Bush met at the White House with Republican leaders of Congress and then critiqued the Democrats' strategy for dealing with major problems.
He pledged to veto a broad housing rescue package moving through the House. The White House contends it is a burdensome bailout that would open taxpayers to too much risk, even though the bill includes some elements the administration supports. Instead, he pushed for an alternative bill backed by Republicans.
House Speaker Nancy Pelosi responded with her own critique of Bush's position.
"American families confronting foreclosure deserve better from the president than a veto threat," said Pelosi, D-Calif. "They deserve the House's bipartisan housing plan that will protect the American dream of home ownership."
The Democrats' measure, aimed at preventing foreclosures, would have the government step in to insure up to $300 billion in new mortgages for distressed homeowners. A House vote is expected by Thursday.
On gas prices, Bush again asserted that he understands the pinch on typical families. He pushed for steps that critics say would offer little help anytime in the short term, such as encouraging construction of oil refineries and allowing more oil drilling in areas where it is now precluded.
"No doubt about it, we're deeply concerned about the high price of gasoline," Bush said alongside House Republican leaders.
He said if Congress was worried about the impact that soaring gas prices were having on citizens, it would urge the construction of new domestic refineries and allow for environmentally friendly energy exploration in the United States.
Bush has long called for opening the Arctic National Wildlife Refuge in Alaska to oil development, and has chastised Congress for repeatedly blocking the proposal, which is strongly opposed by environmentalists, most Democrats and a few moderate Republicans.
Energy experts believe the refuge's likely 11 billion barrels of oil - pumped at just under 1 million barrels a day - would send a signal of increased U.S. interest in domestic energy production.
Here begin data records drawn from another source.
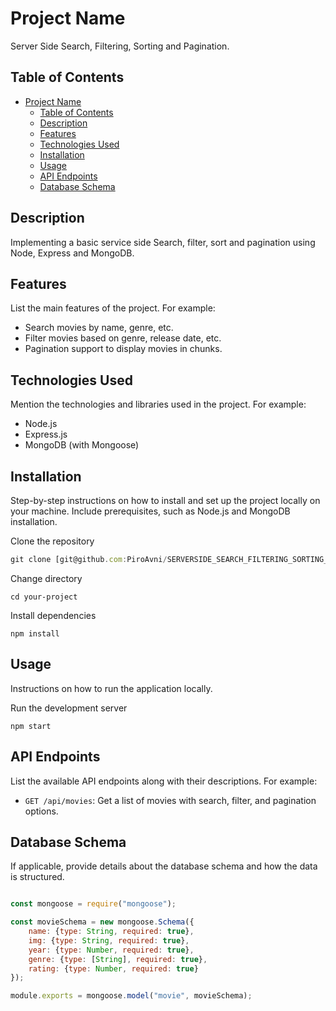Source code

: # Project Name

Server Side Search, Filtering, Sorting and Pagination.

## Table of Contents

- [Project Name](#project-name)
  - [Table of Contents](#table-of-contents)
  - [Description](#description)
  - [Features](#features)
  - [Technologies Used](#technologies-used)
  - [Installation](#installation)
  - [Usage](#usage)
  - [API Endpoints](#api-endpoints)
  - [Database Schema](#database-schema)

## Description

Implementing a basic service side Search, filter, sort and pagination using Node, Express and MongoDB.

## Features

List the main features of the project. For example:
- Search movies by name, genre, etc.
- Filter movies based on genre, release date, etc.
- Pagination support to display movies in chunks.

## Technologies Used

Mention the technologies and libraries used in the project. For example:
- Node.js
- Express.js
- MongoDB (with Mongoose)


## Installation

Step-by-step instructions on how to install and set up the project locally on your machine. Include prerequisites, such as Node.js and MongoDB installation.

Clone the repository
```javascript
git clone [git@github.com:PiroAvni/SERVERSIDE_SEARCH_FILTERING_SORTING_PAGINATION_NODE_EXPRESS_MONGODB.git](https://github.com/PiroAvni/SERVERSIDE_SEARCH_FILTERING_SORTING_PAGINATION_NODE_EXPRESS_MONGODB.git)
```

Change directory
```
cd your-project
```


Install dependencies
```
npm install
```


## Usage

Instructions on how to run the application locally.

Run the development server
``` 
npm start
```




## API Endpoints

List the available API endpoints along with their descriptions. For example:

- `GET /api/movies`: Get a list of movies with search, filter, and pagination options.

## Database Schema

If applicable, provide details about the database schema and how the data is structured.

```JAVASCRIPT 

const mongoose = require("mongoose");

const movieSchema = new mongoose.Schema({
    name: {type: String, required: true},
    img: {type: String, required: true},
    year: {type: Number, required: true},
    genre: {type: [String], required: true},
    rating: {type: Number, required: true}
});

module.exports = mongoose.model("movie", movieSchema);
```

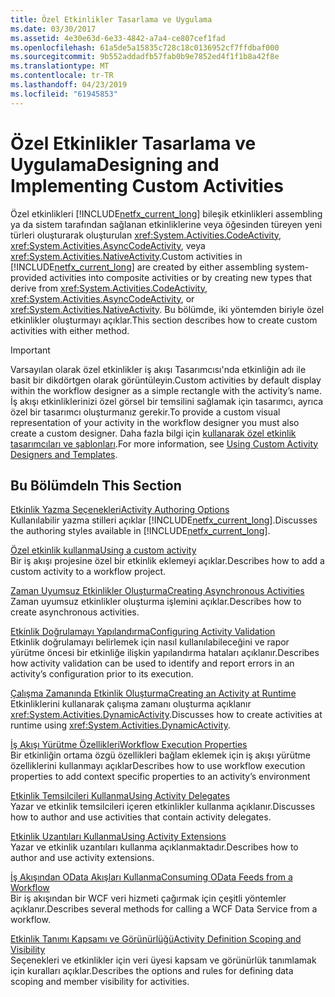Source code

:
 ```yaml
---
title: Özel Etkinlikler Tasarlama ve Uygulama
ms.date: 03/30/2017
ms.assetid: 4e30e63d-6e33-4842-a7a4-ce807cef1fad
ms.openlocfilehash: 61a5de5a15835c728c18c0136952cf7ffdbaf000
ms.sourcegitcommit: 9b552addadfb57fab0b9e7852ed4f1f1b8a42f8e
ms.translationtype: MT
ms.contentlocale: tr-TR
ms.lasthandoff: 04/23/2019
ms.locfileid: "61945853"
---
```

# <a name="designing-and-implementing-custom-activities"></a><span data-ttu-id="22809-102">Özel Etkinlikler Tasarlama ve Uygulama</span><span class="sxs-lookup"><span data-stu-id="22809-102">Designing and Implementing Custom Activities</span></span>
<span data-ttu-id="22809-103">Özel etkinlikleri [!INCLUDE[netfx_current_long](../../../includes/netfx-current-long-md.md)] bileşik etkinlikleri assembling ya da sistem tarafından sağlanan etkinliklerine veya öğesinden türeyen yeni türleri oluşturarak oluşturulan <xref:System.Activities.CodeActivity>, <xref:System.Activities.AsyncCodeActivity>, veya <xref:System.Activities.NativeActivity>.</span><span class="sxs-lookup"><span data-stu-id="22809-103">Custom activities in [!INCLUDE[netfx_current_long](../../../includes/netfx-current-long-md.md)] are created by either assembling system-provided activities into composite activities or by creating new types that derive from <xref:System.Activities.CodeActivity>, <xref:System.Activities.AsyncCodeActivity>, or <xref:System.Activities.NativeActivity>.</span></span> <span data-ttu-id="22809-104">Bu bölümde, iki yöntemden biriyle özel etkinlikler oluşturmayı açıklar.</span><span class="sxs-lookup"><span data-stu-id="22809-104">This section describes how to create custom activities with either method.</span></span>  
  
> [!IMPORTANT]
>  <span data-ttu-id="22809-105">Varsayılan olarak özel etkinlikler iş akışı Tasarımcısı'nda etkinliğin adı ile basit bir dikdörtgen olarak görüntüleyin.</span><span class="sxs-lookup"><span data-stu-id="22809-105">Custom activities by default display within the workflow designer as a simple rectangle with the activity’s name.</span></span> <span data-ttu-id="22809-106">İş akışı etkinliklerinizi özel görsel bir temsilini sağlamak için tasarımcı, ayrıca özel bir tasarımcı oluşturmanız gerekir.</span><span class="sxs-lookup"><span data-stu-id="22809-106">To provide a custom visual representation of your activity in the workflow designer you must also create a custom designer.</span></span> <span data-ttu-id="22809-107">Daha fazla bilgi için [kullanarak özel etkinlik tasarımcıları ve şablonları](using-custom-activity-designers-and-templates.md).</span><span class="sxs-lookup"><span data-stu-id="22809-107">For more information, see [Using Custom Activity Designers and Templates](using-custom-activity-designers-and-templates.md).</span></span>  
  
## <a name="in-this-section"></a><span data-ttu-id="22809-108">Bu Bölümde</span><span class="sxs-lookup"><span data-stu-id="22809-108">In This Section</span></span>  
 [<span data-ttu-id="22809-109">Etkinlik Yazma Seçenekleri</span><span class="sxs-lookup"><span data-stu-id="22809-109">Activity Authoring Options</span></span>](activity-authoring-options-in-wf.md)  
 <span data-ttu-id="22809-110">Kullanılabilir yazma stilleri açıklar [!INCLUDE[netfx_current_long](../../../includes/netfx-current-long-md.md)].</span><span class="sxs-lookup"><span data-stu-id="22809-110">Discusses the authoring styles available in [!INCLUDE[netfx_current_long](../../../includes/netfx-current-long-md.md)].</span></span>  
  
 [<span data-ttu-id="22809-111">Özel etkinlik kullanma</span><span class="sxs-lookup"><span data-stu-id="22809-111">Using a custom activity</span></span>](using-a-custom-activity.md)  
 <span data-ttu-id="22809-112">Bir iş akışı projesine özel bir etkinlik eklemeyi açıklar.</span><span class="sxs-lookup"><span data-stu-id="22809-112">Describes how to add a custom activity to a workflow project.</span></span>  
  
  [<span data-ttu-id="22809-113">Zaman Uyumsuz Etkinlikler Oluşturma</span><span class="sxs-lookup"><span data-stu-id="22809-113">Creating Asynchronous Activities</span></span>](creating-asynchronous-activities-in-wf.md)  
 <span data-ttu-id="22809-114">Zaman uyumsuz etkinlikler oluşturma işlemini açıklar.</span><span class="sxs-lookup"><span data-stu-id="22809-114">Describes how to create asynchronous activities.</span></span>  
  
 [<span data-ttu-id="22809-115">Etkinlik Doğrulamayı Yapılandırma</span><span class="sxs-lookup"><span data-stu-id="22809-115">Configuring Activity Validation</span></span>](configuring-activity-validation.md)  
 <span data-ttu-id="22809-116">Etkinlik doğrulamayı belirlemek için nasıl kullanılabileceğini ve rapor yürütme öncesi bir etkinliğe ilişkin yapılandırma hataları açıklanır.</span><span class="sxs-lookup"><span data-stu-id="22809-116">Describes how activity validation can be used to identify and report errors in an activity’s configuration prior to its execution.</span></span>  
  
 [<span data-ttu-id="22809-117">Çalışma Zamanında Etkinlik Oluşturma</span><span class="sxs-lookup"><span data-stu-id="22809-117">Creating an Activity at Runtime</span></span>](creating-an-activity-at-runtime-with-dynamicactivity.md)  
 <span data-ttu-id="22809-118">Etkinliklerini kullanarak çalışma zamanı oluşturma açıklanır <xref:System.Activities.DynamicActivity>.</span><span class="sxs-lookup"><span data-stu-id="22809-118">Discusses how to create activities at runtime using <xref:System.Activities.DynamicActivity>.</span></span>  
  
 [<span data-ttu-id="22809-119">İş Akışı Yürütme Özellikleri</span><span class="sxs-lookup"><span data-stu-id="22809-119">Workflow Execution Properties</span></span>](workflow-execution-properties.md)  
 <span data-ttu-id="22809-120">Bir etkinliğin ortama özgü özellikleri bağlam eklemek için iş akışı yürütme özelliklerini kullanmayı açıklar</span><span class="sxs-lookup"><span data-stu-id="22809-120">Describes how to use workflow execution properties to add context specific properties to an activity’s environment</span></span>  
  
 [<span data-ttu-id="22809-121">Etkinlik Temsilcileri Kullanma</span><span class="sxs-lookup"><span data-stu-id="22809-121">Using Activity Delegates</span></span>](using-activity-delegates.md)  
 <span data-ttu-id="22809-122">Yazar ve etkinlik temsilcileri içeren etkinlikler kullanma açıklanır.</span><span class="sxs-lookup"><span data-stu-id="22809-122">Discusses how to author and use activities that contain activity delegates.</span></span>
  
 [<span data-ttu-id="22809-123">Etkinlik Uzantıları Kullanma</span><span class="sxs-lookup"><span data-stu-id="22809-123">Using Activity Extensions</span></span>](using-activity-extensions.md)  
 <span data-ttu-id="22809-124">Yazar ve etkinlik uzantıları kullanma açıklanmaktadır.</span><span class="sxs-lookup"><span data-stu-id="22809-124">Describes how to author and use activity extensions.</span></span>  
  
 [<span data-ttu-id="22809-125">İş Akışından OData Akışları Kullanma</span><span class="sxs-lookup"><span data-stu-id="22809-125">Consuming OData Feeds from a Workflow</span></span>](consuming-odata-feeds-from-a-workflow.md)  
 <span data-ttu-id="22809-126">Bir iş akışından bir WCF veri hizmeti çağırmak için çeşitli yöntemler açıklanır.</span><span class="sxs-lookup"><span data-stu-id="22809-126">Describes several methods for calling a WCF Data Service from a workflow.</span></span>  
  
 [<span data-ttu-id="22809-127">Etkinlik Tanımı Kapsamı ve Görünürlüğü</span><span class="sxs-lookup"><span data-stu-id="22809-127">Activity Definition Scoping and Visibility</span></span>](activity-definition-scoping-and-visibility.md)  
 <span data-ttu-id="22809-128">Seçenekleri ve etkinlikler için veri üyesi kapsam ve görünürlük tanımlamak için kuralları açıklar.</span><span class="sxs-lookup"><span data-stu-id="22809-128">Describes the options and rules for defining data scoping and member visibility for activities.</span></span>
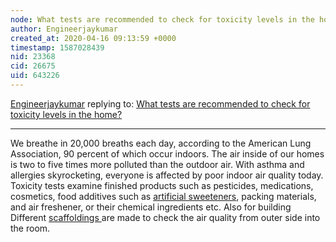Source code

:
 ```yaml
---
node: What tests are recommended to check for toxicity levels in the home?
author: Engineerjaykumar
created_at: 2020-04-16 09:13:59 +0000
timestamp: 1587028439
nid: 23368
cid: 26675
uid: 643226
---
```




[Engineerjaykumar](../profile/Engineerjaykumar) replying to: [What tests are recommended to check for toxicity levels in the home?](../notes/lahoyaq8/04-12-2020/what-tests-are-recommended-to-check-for-toxicity-levels-in-the-home)

----
We breathe in 20,000 breaths each day, according to the American Lung Association, 90 percent of which occur indoors. The air inside of our homes is two to five times more polluted than the outdoor air. With asthma and allergies skyrocketing, everyone is affected by poor indoor air quality today. Toxicity tests examine finished products such as pesticides, medications, cosmetics, food additives such as [artificial sweeteners](https://en.wikipedia.org/wiki/Artificial_sweetener), packing materials, and air freshener, or their chemical ingredients etc. Also for building  Different [scaffoldings ](https://cementconcrete.org/building-construction/formwork-shuttering-for-concrete/2259/)are made to check the air quality from outer side into the room.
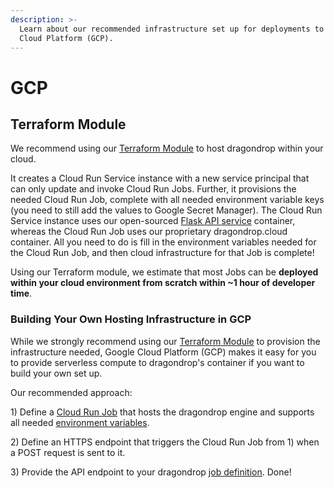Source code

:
 ```yaml
---
description: >-
  Learn about our recommended infrastructure set up for deployments to Google
  Cloud Platform (GCP).
---
```


# GCP

## Terraform Module

We recommend using our [Terraform Module](https://registry.terraform.io/modules/dragondrop-cloud/dragondrop-compute/google/latest) to host dragondrop within your cloud.

It creates a Cloud Run Service instance with a new service principal that can only update and invoke Cloud Run Jobs. Further, it provisions the needed Cloud Run Job, complete with all needed environment variable keys (you need to still add the values to Google Secret Manager). The Cloud Run Service instance uses our open-sourced [Flask API service](https://github.com/dragondrop-cloud/cloud-run-job-http-trigger) container, whereas the Cloud Run Job uses our proprietary dragondrop.cloud container. All you need to do is fill in the environment variables needed for the Cloud Run Job, and then cloud infrastructure for that Job is complete!

Using our Terraform module, we estimate that most Jobs can be **deployed within your cloud environment from scratch within \~1 hour of developer time**.

### Building Your Own Hosting Infrastructure in GCP

While we strongly recommend using our [Terraform Module](gcp.md#terraform-module) to provision the infrastructure needed, Google Cloud Platform (GCP) makes it easy for you to provide serverless compute to dragondrop's container if you want to build your own set up.&#x20;

Our recommended approach:

1\) Define a [Cloud Run Job](https://cloud.google.com/run/docs/create-jobs) that hosts the dragondrop engine and supports all needed [environment variables](../environment-variables.md).

2\) Define an HTTPS endpoint that triggers the Cloud Run Job from 1) when a POST request is sent to it.

3\) Provide the API endpoint to your dragondrop [job definition](../../getting-started/creating-a-job.md). Done!
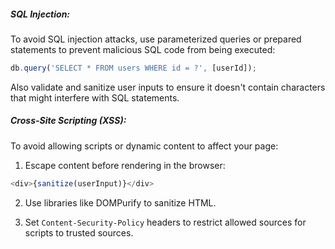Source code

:##### SQL Injection:

To avoid SQL injection attacks, use parameterized queries or prepared statements to prevent malicious SQL code from being executed:
```javascript
db.query('SELECT * FROM users WHERE id = ?', [userId]);
```

Also validate and sanitize user inputs to ensure it doesn't contain characters that might interfere with SQL statements.

##### Cross-Site Scripting (XSS):

To avoid allowing scripts or dynamic content to affect your page:

1. Escape content before rendering in the browser:
```javascript
<div>{sanitize(userInput)}</div>
```

2. Use libraries like DOMPurify to sanitize HTML.

3. Set `Content-Security-Policy` headers to restrict allowed sources for scripts to trusted sources.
However, in the long run, it likely would not significantly impact oil or gasoline prices. And it would have little impact on today's prices.
Oil futures blasted to a new record near $123 a barrel Tuesday, gaining momentum as investors bought on a forecast of much higher prices and on any news hinting at supply shortages. Retail gas prices edged lower, but appeared poised to rise to new records of their own in coming weeks.
The president also pushed again for priority legislation that has been stalled on Capitol Hill for weeks - a potential free-trade deal with Colombia, and a government eavesdropping bill designed to target the communications of suspected terrorists.